Stored data:
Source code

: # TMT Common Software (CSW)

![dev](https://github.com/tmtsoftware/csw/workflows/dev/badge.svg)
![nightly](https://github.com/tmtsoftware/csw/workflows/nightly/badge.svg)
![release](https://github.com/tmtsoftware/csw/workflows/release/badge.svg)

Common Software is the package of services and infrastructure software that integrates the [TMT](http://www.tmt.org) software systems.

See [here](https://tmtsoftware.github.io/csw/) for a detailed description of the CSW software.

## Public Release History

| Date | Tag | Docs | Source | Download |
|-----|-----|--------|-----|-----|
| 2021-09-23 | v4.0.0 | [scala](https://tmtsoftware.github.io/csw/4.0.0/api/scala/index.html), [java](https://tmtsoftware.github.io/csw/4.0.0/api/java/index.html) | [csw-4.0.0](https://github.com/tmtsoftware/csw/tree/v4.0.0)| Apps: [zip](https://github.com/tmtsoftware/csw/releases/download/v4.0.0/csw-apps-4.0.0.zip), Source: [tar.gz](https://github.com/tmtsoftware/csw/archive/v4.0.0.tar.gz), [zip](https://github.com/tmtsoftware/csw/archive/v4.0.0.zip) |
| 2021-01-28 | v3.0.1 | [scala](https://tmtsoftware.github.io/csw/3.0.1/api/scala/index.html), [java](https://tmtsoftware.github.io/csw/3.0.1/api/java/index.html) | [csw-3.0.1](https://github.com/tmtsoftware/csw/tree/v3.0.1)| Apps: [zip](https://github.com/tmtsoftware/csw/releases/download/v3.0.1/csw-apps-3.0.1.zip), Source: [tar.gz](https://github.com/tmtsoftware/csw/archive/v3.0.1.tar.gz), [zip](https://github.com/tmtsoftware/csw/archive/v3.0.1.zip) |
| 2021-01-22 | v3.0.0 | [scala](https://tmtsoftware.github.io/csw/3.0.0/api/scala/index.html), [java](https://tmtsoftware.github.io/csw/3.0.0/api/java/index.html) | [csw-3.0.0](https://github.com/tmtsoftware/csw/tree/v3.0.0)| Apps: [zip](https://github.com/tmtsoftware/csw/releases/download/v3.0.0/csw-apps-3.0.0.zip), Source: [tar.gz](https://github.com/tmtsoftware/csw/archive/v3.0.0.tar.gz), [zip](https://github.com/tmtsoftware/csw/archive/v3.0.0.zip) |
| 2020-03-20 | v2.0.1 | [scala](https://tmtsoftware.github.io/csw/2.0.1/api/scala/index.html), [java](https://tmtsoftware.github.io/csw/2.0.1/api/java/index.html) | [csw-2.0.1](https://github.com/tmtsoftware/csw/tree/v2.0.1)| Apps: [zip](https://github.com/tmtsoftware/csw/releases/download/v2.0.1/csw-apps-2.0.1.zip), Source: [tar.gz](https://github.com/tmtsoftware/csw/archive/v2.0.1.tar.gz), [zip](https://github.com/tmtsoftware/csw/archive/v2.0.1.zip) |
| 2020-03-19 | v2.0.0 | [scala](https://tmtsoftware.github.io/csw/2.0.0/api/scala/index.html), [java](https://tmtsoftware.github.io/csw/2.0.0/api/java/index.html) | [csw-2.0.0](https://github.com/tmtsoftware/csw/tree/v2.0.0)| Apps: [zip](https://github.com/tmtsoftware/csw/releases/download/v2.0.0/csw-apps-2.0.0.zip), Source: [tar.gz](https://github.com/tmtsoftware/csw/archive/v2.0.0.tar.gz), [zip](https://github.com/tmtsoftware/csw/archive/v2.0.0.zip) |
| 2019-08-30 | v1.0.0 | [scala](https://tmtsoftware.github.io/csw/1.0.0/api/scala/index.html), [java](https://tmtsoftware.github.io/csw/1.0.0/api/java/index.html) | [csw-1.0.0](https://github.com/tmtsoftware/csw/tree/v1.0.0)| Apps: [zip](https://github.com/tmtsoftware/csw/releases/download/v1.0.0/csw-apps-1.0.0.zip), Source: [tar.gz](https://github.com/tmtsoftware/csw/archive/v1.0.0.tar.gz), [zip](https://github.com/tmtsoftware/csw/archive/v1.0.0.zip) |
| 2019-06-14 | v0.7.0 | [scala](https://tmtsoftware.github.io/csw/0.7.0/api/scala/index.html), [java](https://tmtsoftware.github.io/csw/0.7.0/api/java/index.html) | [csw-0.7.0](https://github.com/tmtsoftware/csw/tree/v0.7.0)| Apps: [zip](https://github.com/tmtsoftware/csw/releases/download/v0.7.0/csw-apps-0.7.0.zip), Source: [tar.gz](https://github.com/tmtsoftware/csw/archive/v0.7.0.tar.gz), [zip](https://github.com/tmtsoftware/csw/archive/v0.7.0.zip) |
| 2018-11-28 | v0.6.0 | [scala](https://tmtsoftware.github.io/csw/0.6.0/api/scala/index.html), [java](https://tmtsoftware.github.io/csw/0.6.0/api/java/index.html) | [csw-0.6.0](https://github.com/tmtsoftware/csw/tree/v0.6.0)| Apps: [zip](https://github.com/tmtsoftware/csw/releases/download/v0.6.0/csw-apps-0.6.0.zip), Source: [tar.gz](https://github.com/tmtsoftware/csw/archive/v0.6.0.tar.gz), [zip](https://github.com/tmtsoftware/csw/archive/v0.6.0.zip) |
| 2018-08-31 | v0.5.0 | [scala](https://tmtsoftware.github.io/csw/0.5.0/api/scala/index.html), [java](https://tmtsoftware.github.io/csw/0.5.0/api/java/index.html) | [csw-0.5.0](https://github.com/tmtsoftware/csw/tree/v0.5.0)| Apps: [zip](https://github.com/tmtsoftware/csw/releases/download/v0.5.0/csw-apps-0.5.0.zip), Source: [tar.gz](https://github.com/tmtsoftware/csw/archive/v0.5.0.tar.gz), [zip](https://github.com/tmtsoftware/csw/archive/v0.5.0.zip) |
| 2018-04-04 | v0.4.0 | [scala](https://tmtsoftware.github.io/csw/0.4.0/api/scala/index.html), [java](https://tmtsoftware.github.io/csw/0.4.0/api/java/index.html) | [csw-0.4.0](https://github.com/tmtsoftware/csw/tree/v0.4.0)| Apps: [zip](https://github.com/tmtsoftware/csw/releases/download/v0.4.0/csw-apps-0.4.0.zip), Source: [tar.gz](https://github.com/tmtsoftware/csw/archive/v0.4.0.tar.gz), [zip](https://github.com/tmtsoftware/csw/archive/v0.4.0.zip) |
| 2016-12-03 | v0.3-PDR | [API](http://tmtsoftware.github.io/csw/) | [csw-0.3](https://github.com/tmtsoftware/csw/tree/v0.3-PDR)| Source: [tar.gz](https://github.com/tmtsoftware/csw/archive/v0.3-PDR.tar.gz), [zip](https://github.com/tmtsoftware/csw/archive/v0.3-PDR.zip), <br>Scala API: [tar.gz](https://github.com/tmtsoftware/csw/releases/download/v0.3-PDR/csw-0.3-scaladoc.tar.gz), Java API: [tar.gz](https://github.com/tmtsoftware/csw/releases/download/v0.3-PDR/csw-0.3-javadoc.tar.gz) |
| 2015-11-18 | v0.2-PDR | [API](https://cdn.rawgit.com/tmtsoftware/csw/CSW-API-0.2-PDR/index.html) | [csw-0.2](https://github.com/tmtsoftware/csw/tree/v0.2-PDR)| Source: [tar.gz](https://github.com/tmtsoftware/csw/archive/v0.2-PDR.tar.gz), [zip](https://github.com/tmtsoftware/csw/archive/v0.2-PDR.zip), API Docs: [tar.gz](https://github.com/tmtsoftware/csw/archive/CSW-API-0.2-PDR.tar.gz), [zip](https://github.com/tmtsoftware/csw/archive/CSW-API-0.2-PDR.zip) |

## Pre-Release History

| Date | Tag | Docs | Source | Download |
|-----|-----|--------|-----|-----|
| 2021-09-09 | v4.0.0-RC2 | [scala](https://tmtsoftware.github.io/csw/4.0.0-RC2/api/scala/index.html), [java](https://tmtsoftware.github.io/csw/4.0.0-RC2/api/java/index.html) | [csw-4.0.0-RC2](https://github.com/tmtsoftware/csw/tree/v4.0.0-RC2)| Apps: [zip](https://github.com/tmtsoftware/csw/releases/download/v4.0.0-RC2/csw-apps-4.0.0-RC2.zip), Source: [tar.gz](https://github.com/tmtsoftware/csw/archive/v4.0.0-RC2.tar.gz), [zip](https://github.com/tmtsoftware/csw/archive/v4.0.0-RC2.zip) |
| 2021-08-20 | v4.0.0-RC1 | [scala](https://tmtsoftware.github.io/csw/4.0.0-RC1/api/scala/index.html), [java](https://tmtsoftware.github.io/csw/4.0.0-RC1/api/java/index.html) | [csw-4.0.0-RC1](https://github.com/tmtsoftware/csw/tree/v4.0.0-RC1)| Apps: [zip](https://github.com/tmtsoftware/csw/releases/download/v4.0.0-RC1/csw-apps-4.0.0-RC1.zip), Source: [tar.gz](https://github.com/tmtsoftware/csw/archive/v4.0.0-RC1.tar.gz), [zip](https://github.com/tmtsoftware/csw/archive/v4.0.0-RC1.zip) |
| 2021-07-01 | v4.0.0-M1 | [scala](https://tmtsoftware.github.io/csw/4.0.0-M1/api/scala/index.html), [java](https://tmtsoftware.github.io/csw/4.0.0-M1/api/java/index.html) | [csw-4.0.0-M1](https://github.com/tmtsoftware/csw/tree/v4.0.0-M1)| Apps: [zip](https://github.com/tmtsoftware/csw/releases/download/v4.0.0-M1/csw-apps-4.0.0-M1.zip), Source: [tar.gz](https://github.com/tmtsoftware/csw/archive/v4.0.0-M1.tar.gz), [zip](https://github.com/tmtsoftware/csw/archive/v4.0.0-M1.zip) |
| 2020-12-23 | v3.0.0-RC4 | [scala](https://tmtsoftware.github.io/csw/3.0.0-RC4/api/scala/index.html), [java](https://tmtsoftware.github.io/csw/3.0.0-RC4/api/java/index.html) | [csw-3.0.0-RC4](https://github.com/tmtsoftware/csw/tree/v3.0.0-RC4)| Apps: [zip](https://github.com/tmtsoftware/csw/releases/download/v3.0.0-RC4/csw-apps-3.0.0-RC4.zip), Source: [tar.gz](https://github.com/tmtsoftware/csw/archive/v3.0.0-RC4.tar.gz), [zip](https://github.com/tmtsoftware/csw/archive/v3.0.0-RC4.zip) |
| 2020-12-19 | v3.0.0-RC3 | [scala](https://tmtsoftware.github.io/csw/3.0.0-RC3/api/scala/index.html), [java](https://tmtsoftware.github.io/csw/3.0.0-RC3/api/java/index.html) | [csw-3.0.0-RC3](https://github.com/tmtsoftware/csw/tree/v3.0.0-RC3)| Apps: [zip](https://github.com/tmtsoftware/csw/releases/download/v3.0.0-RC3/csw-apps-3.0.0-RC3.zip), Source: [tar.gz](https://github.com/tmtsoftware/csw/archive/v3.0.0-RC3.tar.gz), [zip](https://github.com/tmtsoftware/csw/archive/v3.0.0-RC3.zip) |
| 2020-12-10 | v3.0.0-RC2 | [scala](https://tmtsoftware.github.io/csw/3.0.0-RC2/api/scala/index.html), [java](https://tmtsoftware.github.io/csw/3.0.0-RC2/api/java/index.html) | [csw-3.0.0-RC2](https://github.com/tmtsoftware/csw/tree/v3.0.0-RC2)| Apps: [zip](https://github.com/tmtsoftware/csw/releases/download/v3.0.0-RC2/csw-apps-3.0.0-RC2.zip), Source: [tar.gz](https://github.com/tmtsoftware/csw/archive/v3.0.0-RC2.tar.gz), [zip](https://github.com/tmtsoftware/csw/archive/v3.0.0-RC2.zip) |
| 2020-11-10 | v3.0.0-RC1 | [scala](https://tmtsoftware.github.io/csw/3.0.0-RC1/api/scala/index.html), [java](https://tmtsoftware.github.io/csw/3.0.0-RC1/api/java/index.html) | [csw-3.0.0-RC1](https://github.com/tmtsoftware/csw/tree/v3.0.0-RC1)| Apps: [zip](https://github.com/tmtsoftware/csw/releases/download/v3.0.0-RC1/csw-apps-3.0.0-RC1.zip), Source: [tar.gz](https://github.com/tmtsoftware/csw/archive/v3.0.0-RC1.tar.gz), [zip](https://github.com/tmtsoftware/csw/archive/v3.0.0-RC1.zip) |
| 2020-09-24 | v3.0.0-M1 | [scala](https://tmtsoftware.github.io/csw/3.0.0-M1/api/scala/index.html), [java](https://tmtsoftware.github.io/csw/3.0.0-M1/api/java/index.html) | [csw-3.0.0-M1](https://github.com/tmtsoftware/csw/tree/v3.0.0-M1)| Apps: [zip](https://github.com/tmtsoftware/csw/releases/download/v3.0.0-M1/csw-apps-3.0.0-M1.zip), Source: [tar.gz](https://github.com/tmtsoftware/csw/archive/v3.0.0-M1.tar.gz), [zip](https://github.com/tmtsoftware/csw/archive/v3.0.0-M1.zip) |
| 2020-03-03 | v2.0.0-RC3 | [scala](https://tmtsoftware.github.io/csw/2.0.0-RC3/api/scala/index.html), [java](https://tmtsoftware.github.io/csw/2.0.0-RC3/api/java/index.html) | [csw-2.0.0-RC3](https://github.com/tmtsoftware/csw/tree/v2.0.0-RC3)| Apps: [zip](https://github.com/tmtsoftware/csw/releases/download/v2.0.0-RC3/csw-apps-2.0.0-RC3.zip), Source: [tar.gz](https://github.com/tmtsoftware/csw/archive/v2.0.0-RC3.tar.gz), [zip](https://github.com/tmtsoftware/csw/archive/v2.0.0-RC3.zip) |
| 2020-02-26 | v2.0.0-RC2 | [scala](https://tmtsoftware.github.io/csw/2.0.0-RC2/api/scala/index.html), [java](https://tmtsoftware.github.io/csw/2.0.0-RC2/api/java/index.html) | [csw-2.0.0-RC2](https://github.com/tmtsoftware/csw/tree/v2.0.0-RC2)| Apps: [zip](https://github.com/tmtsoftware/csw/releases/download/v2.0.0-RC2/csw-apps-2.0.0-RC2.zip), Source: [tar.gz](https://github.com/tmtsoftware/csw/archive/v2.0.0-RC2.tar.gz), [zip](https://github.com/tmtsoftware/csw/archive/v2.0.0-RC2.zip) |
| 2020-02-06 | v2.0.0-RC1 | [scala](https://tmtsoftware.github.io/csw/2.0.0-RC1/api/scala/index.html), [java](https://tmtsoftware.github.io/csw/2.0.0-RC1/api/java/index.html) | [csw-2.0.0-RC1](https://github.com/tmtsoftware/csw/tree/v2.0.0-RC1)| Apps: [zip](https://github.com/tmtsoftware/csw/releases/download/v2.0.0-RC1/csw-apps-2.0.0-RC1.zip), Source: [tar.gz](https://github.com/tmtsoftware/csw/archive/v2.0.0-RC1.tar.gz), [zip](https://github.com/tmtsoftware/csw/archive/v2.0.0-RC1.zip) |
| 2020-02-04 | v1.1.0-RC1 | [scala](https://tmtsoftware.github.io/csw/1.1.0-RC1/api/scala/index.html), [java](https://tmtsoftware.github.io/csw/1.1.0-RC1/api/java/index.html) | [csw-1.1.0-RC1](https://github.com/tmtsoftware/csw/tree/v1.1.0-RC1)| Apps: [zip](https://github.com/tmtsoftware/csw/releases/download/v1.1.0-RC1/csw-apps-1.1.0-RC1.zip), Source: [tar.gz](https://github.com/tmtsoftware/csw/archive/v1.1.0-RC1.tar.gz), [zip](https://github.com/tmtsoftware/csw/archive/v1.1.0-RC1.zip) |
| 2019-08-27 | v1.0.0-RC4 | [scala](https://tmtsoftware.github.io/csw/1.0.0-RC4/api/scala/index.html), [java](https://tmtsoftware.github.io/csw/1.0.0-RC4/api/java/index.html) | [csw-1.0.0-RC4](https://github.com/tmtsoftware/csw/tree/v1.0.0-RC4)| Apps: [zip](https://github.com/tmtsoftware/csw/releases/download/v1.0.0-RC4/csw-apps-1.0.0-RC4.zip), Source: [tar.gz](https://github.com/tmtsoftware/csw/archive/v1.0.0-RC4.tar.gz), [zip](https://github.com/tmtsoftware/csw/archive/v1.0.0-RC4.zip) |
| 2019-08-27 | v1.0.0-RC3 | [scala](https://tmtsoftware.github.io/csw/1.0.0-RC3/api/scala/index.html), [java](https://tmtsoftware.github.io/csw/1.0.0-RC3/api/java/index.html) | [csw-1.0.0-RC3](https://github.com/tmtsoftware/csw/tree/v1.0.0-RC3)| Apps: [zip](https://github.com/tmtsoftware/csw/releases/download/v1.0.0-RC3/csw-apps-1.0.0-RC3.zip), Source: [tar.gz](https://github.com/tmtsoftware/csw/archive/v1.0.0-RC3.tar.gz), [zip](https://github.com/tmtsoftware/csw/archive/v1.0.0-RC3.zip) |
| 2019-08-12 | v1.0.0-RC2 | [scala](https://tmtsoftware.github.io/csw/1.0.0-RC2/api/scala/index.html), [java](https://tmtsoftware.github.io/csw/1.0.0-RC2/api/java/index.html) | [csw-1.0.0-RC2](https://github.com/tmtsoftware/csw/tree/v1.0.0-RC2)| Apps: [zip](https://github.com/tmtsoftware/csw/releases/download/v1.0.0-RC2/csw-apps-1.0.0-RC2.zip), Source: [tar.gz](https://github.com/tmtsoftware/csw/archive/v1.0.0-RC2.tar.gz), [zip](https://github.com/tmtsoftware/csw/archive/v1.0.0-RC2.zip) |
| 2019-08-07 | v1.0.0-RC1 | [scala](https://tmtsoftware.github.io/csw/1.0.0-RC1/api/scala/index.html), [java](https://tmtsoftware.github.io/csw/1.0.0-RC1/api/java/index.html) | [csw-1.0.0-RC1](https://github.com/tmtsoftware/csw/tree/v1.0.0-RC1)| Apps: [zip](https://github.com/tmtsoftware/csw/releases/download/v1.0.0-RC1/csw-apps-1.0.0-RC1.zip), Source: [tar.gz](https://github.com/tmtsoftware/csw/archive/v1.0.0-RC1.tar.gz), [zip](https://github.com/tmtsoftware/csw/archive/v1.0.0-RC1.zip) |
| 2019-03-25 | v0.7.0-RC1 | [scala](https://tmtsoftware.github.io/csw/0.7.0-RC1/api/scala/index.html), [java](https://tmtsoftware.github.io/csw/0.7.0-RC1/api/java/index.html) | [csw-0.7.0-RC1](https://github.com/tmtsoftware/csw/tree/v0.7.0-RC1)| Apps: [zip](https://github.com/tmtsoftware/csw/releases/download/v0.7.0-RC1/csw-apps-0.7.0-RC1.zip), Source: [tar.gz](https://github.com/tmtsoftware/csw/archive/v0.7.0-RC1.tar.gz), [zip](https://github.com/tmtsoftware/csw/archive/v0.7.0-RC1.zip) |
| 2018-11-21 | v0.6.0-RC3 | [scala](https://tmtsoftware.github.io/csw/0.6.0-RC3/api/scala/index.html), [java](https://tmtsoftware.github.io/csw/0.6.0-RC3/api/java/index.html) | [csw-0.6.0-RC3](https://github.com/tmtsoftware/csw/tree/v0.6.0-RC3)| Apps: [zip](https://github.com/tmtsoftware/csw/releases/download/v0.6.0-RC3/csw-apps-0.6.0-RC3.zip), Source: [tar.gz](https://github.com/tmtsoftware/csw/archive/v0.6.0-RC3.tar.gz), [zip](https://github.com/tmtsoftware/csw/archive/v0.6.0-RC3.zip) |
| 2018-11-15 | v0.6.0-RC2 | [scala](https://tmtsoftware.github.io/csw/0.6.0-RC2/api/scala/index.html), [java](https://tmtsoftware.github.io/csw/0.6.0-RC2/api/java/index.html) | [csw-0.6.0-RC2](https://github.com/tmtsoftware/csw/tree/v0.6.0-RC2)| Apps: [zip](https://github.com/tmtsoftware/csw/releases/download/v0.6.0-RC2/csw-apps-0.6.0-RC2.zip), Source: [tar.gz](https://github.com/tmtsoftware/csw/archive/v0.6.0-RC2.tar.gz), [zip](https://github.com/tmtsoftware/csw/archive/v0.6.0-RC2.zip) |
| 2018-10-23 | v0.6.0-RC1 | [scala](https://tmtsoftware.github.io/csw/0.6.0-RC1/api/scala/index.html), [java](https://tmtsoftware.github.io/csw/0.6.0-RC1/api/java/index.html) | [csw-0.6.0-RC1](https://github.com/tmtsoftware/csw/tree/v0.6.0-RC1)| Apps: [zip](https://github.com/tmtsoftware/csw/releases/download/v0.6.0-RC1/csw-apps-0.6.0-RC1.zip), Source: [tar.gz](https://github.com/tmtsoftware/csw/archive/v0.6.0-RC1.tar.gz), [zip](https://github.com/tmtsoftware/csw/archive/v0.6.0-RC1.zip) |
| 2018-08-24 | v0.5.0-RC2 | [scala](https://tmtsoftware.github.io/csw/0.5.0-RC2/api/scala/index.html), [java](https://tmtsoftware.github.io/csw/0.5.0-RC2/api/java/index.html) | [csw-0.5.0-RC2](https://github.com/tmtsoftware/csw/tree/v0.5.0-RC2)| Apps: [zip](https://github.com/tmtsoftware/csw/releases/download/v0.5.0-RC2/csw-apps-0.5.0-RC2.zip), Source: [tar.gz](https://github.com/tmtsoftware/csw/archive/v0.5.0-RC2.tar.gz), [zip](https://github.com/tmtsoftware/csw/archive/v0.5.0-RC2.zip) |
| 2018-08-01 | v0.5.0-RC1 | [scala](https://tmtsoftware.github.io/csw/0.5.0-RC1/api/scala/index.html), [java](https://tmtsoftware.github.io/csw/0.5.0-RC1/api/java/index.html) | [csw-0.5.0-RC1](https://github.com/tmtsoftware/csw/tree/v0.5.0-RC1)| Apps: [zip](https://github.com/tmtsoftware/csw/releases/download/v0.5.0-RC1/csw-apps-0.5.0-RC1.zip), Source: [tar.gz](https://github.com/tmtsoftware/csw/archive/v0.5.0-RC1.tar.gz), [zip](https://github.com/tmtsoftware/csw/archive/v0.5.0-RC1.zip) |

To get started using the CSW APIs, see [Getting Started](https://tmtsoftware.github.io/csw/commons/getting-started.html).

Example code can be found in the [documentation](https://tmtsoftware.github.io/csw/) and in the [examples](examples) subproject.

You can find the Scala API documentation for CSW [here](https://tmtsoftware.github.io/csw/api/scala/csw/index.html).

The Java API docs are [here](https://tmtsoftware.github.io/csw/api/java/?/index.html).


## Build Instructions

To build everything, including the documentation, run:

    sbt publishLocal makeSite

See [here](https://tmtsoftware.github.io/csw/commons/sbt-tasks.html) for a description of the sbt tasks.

_REQUIRED WORK_
Give back exactly the lines from the one that contains "You can find" to the end of the data above, both of those lines included.

_EXERCISE RESULT_
You can find the Scala API documentation for CSW [here](https://tmtsoftware.github.io/csw/api/scala/csw/index.html).

The Java API docs are [here](https://tmtsoftware.github.io/csw/api/java/?/index.html).


## Build Instructions

To build everything, including the documentation, run:

    sbt publishLocal makeSite

See [here](https://tmtsoftware.github.io/csw/commons/sbt-tasks.html) for a description of the sbt tasks.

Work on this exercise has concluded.